Studio legale Baccaredda Boy

Reati colposi contro la vita e l’incolumità individuale e reati colposi commessi nel corso dell’attività medico-sanitaria

La nostra società, sempre più complessa e sfaccettata, presenta molteplici occasioni di rischio causate non tanto da fattori naturali, ma dalle stesse attività umane, quotidianamente compiute dai cittadini: negli ultimi decenni si sono infatti moltiplicate le ipotesi di reati colposi, ossia commessi non intenzionalmente ma per negligenza o mancata ottemperanza alle regole tecniche che governano molti ambiti della vita civile. Si pensi, per esempio, agli incidenti stradali o alle lesioni connesse all’attività sportiva; alle contestazioni elevate in danno di vertici societari accusati di aver causato infortuni sul lavoro o malattie professionali ai propri dipendenti, sino al delicato tema della responsabilità penale nell’attività medico-sanitaria.

Reati per responsabilità medica

In questo specifico campo, il diritto penale è posto innanzi a questioni delicate: se da un lato è certamente necessario tutelare la vita e l’incolumità dei pazienti sanzionando condotte non adeguate, dall’altro si moltiplicano spesso accuse di “malasanità” nei confronti del personale medico-sanitario, sovente chiamato a decisioni estremamente delicate in un contesto complesso quando non addirittura emergenziale. Il tema della cd. “colpa medica” in quest’ambito è stata affrontata dalla legge e dalla giurisprudenza cercando il difficile contemperamento di tutti i valori coinvolti.

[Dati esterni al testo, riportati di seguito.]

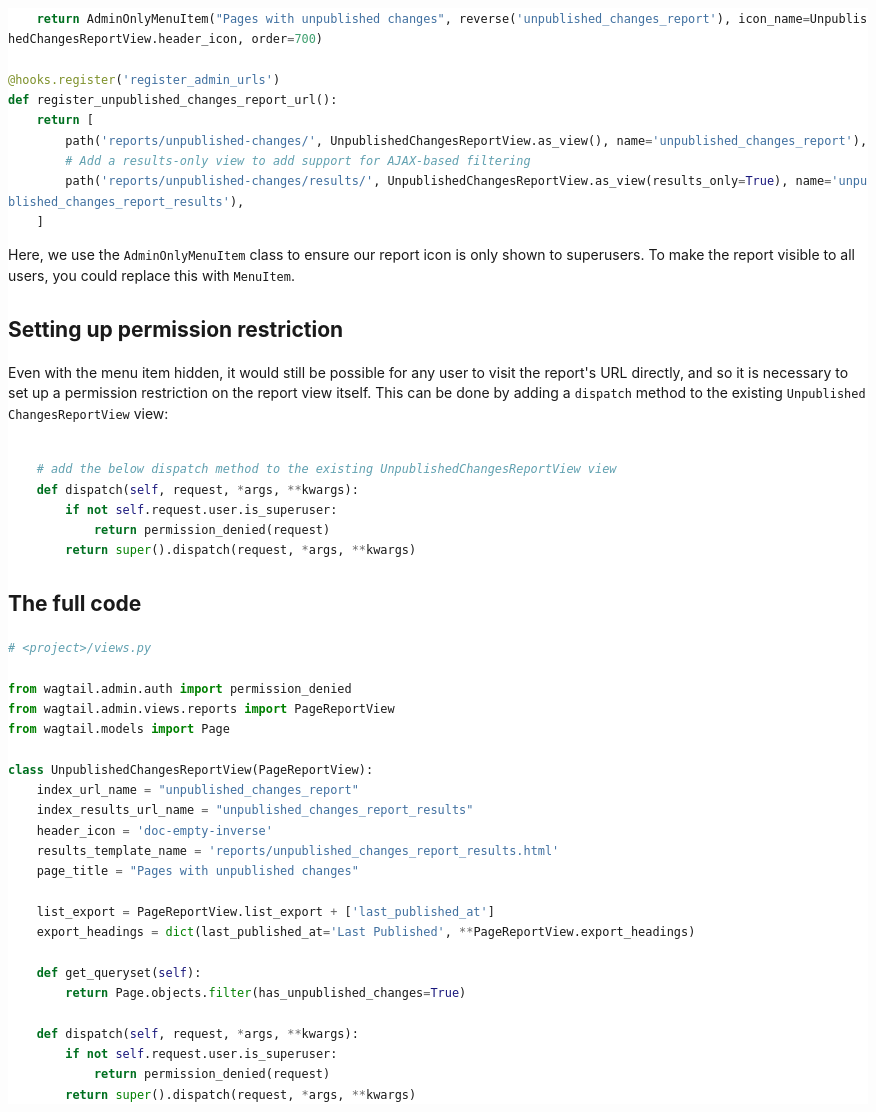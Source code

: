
 ```python
    return AdminOnlyMenuItem("Pages with unpublished changes", reverse('unpublished_changes_report'), icon_name=UnpublishedChangesReportView.header_icon, order=700)

@hooks.register('register_admin_urls')
def register_unpublished_changes_report_url():
    return [
        path('reports/unpublished-changes/', UnpublishedChangesReportView.as_view(), name='unpublished_changes_report'),
        # Add a results-only view to add support for AJAX-based filtering
        path('reports/unpublished-changes/results/', UnpublishedChangesReportView.as_view(results_only=True), name='unpublished_changes_report_results'),
    ]
```

Here, we use the `AdminOnlyMenuItem` class to ensure our report icon is only shown to superusers. To make the report visible to all users, you could replace this with `MenuItem`.

## Setting up permission restriction

Even with the menu item hidden, it would still be possible for any user to visit the report's URL directly, and so it is necessary to set up a permission restriction on the report view itself. This can be done by adding a `dispatch` method to the existing `UnpublishedChangesReportView` view:

```python

    # add the below dispatch method to the existing UnpublishedChangesReportView view
    def dispatch(self, request, *args, **kwargs):
        if not self.request.user.is_superuser:
            return permission_denied(request)
        return super().dispatch(request, *args, **kwargs)
```

## The full code

```python
# <project>/views.py

from wagtail.admin.auth import permission_denied
from wagtail.admin.views.reports import PageReportView
from wagtail.models import Page

class UnpublishedChangesReportView(PageReportView):
    index_url_name = "unpublished_changes_report"
    index_results_url_name = "unpublished_changes_report_results"
    header_icon = 'doc-empty-inverse'
    results_template_name = 'reports/unpublished_changes_report_results.html'
    page_title = "Pages with unpublished changes"

    list_export = PageReportView.list_export + ['last_published_at']
    export_headings = dict(last_published_at='Last Published', **PageReportView.export_headings)

    def get_queryset(self):
        return Page.objects.filter(has_unpublished_changes=True)

    def dispatch(self, request, *args, **kwargs):
        if not self.request.user.is_superuser:
            return permission_denied(request)
        return super().dispatch(request, *args, **kwargs)
```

Con il decreto-legge “Balduzzi” (D.L. n. 158/2012 convertito in legge n. 189/2012), emanato per arginare l’orientamento rigoroso fino ad allora affermatosi, sono state valorizzate in chiave difensiva le c.d. “linee guida” accreditate dalla comunità scientifica, con l’intento di limitare, ai soli casi di colpa grave, la responsabilità dell’esercente la professione sanitaria che ad esse si sia attenuto in relazione a comportamenti colposi caratterizzati da negligenza, imprudenza o imperizia. La legge 8 marzo 2017 n. 24 (c.d. Legge Gelli-Bianco), modificando il decreto Balduzzi, ha inserito l’art. 590 sexies c.p., il quale prevede un’esclusione della punibilità del medico a titolo di omicidio/lesioni colposi, limitata però alle sole ipotesi di imperizia, nel caso in cui siano state rispettate le linee guida o le buone pratiche clinico-assistenziali.

L’assistenza legale

Anche con riferimento alla responsabilità penale in ambito medico-sanitario lo Studio Legale Baccaredda Boy ha maturato sensibilità ed esperienza, prestando assistenza legale nell’ambito di numerosi procedimenti riguardanti omicidi colposi o lesioni colpose, anche avvalendosi della collaborazione di affermati consulenti in campo medico-sanitario e fornendo consulenza preventiva, tra l’altro, in ordine al c.d. consenso informato.

Il titolare dello Studio Legale Baccaredda Boy inoltre cura personalmente l’aggiornamento e l’approfondimento della materia relativa alla responsabilità medico-sanitaria, partecipando attivamente ad eventi formativi, tavole rotonde e giornate di studio con medici, avvocati e magistrati e con esame di casi pratici.

Nell’ambito dei reati colposi contro la vita, lo Studio Legale Baccaredda Boy si occupa di infortuni sul lavoro, incidenti stradali e incidenti in ambito sportivo; ha altresì prestato assistenza nell’ambito di un processo relativo ad un poligono di tiro milanese.

Lo Studio Legale Baccaredda Boy si è occupato anche del noto processo riguardante il disastro aereo verificatosi presso l’aeroporto di Linate nell’ottobre del 2001.

Lo Studio Legale Baccaredda Boy presta usualmente assistenza legale anche nell’ambito di vicende che vedono accusati i vertici societari di aver causato, con conseguente contestazione di reati colposi contro l’incolumità dei lavoratori.